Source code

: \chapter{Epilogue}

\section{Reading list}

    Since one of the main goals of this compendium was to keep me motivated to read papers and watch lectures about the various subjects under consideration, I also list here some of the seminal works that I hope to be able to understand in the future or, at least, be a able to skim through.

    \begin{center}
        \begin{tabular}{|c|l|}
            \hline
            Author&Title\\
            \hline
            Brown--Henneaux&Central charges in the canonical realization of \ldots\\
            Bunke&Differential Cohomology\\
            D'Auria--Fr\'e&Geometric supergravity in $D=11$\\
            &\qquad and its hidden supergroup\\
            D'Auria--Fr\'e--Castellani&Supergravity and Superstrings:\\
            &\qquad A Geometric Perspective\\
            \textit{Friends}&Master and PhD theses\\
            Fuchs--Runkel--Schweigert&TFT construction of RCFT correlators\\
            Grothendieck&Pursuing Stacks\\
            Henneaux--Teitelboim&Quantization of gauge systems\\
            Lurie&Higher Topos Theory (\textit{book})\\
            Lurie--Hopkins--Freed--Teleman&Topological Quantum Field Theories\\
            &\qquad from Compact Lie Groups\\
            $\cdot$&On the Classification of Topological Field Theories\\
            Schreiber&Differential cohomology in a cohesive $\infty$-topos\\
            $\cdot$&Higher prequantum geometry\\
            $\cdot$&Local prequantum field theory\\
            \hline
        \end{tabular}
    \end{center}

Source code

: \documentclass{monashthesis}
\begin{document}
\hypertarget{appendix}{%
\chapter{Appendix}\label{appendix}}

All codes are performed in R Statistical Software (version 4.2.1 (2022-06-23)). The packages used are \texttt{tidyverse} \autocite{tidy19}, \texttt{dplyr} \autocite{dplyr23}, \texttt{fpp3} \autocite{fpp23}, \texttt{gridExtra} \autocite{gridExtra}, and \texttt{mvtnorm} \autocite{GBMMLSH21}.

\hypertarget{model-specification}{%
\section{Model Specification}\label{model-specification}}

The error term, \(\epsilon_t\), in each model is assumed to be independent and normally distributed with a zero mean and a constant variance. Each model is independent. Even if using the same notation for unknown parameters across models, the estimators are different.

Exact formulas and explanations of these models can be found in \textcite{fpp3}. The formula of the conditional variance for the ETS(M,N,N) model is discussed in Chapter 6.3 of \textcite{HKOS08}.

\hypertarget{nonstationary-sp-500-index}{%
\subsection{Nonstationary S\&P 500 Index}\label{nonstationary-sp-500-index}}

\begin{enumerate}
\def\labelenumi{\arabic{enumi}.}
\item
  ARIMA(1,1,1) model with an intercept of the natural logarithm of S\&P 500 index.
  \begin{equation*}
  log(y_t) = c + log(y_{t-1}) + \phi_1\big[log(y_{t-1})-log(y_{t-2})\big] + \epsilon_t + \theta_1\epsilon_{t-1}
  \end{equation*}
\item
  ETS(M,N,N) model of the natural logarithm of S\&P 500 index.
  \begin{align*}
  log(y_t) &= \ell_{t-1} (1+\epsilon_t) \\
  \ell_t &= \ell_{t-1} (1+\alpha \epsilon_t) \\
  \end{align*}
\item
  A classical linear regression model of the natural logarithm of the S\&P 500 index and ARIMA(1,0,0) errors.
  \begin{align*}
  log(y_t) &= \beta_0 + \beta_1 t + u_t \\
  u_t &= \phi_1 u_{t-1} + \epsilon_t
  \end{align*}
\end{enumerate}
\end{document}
++++++
TASK STATEMENT
If a line above holds the word "Geometric", copy it.

YOUR SOLUTION
            D'Auria--Fr\'e&Geometric supergravity in $D=11$\\
            &\qquad A Geometric Perspective\\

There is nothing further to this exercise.